**EXERCISE AIM**
Scan the material for the word "molecular", then return every line where it appears.

*** Opening RECORDS PROVIDED ***

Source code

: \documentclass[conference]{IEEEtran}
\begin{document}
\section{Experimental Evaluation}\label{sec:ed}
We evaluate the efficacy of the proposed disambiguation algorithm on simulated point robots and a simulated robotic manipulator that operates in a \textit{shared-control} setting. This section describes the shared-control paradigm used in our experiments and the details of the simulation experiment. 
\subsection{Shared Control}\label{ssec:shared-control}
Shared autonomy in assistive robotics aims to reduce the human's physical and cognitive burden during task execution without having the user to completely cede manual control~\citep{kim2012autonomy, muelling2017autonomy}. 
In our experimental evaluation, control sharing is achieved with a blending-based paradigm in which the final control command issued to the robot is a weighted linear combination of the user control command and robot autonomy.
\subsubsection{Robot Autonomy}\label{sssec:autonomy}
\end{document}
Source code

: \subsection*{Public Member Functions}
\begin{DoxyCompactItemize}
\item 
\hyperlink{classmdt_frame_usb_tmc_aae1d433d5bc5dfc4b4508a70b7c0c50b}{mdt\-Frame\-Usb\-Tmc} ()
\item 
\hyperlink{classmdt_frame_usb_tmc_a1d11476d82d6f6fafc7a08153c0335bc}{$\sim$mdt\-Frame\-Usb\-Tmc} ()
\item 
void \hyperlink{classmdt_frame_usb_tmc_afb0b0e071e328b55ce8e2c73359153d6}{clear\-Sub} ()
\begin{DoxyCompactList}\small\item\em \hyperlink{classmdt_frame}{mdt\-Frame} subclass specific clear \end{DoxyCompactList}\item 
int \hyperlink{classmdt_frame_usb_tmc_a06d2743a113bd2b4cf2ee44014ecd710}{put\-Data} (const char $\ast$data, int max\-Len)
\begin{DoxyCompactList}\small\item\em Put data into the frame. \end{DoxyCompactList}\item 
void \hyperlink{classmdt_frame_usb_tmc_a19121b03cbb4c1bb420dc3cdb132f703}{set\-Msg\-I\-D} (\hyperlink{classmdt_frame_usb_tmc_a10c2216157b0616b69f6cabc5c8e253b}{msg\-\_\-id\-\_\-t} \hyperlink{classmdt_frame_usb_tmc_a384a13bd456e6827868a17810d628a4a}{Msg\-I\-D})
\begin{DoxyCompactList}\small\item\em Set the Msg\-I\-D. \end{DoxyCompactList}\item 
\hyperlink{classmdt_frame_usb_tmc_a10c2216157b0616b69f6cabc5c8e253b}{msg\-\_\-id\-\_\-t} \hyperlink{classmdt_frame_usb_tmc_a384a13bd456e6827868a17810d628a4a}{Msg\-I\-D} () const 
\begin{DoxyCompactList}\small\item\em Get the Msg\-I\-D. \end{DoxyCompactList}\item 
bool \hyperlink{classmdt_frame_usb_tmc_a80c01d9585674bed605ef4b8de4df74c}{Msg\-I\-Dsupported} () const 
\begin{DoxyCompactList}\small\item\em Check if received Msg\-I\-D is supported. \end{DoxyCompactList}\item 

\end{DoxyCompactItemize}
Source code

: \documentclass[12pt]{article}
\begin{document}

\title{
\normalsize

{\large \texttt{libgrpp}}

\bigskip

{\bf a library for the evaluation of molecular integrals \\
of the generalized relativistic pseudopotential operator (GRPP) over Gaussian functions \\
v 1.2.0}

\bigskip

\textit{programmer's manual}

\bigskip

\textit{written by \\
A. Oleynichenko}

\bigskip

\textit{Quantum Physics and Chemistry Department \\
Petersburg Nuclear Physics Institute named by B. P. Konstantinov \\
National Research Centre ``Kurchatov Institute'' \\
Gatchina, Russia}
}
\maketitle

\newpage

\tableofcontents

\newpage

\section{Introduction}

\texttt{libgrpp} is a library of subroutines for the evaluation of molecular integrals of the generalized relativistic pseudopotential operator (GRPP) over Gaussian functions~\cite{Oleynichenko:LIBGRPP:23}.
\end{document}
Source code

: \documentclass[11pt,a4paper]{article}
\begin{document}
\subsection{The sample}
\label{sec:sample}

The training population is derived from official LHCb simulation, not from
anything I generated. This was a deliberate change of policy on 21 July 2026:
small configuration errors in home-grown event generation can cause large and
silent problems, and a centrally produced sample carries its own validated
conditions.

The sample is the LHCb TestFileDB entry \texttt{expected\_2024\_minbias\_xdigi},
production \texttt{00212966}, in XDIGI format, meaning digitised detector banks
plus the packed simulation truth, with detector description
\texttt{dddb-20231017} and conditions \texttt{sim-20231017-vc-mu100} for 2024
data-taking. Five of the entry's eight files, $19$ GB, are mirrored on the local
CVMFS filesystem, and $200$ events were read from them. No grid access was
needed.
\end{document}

*** Closing RECORDS PROVIDED ***

**THE ANSWER**
{\bf a library for the evaluation of molecular integrals \\
\texttt{libgrpp} is a library of subroutines for the evaluation of molecular integrals of the generalized relativistic pseudopotential operator (GRPP) over Gaussian functions~\cite{Oleynichenko:LIBGRPP:23}.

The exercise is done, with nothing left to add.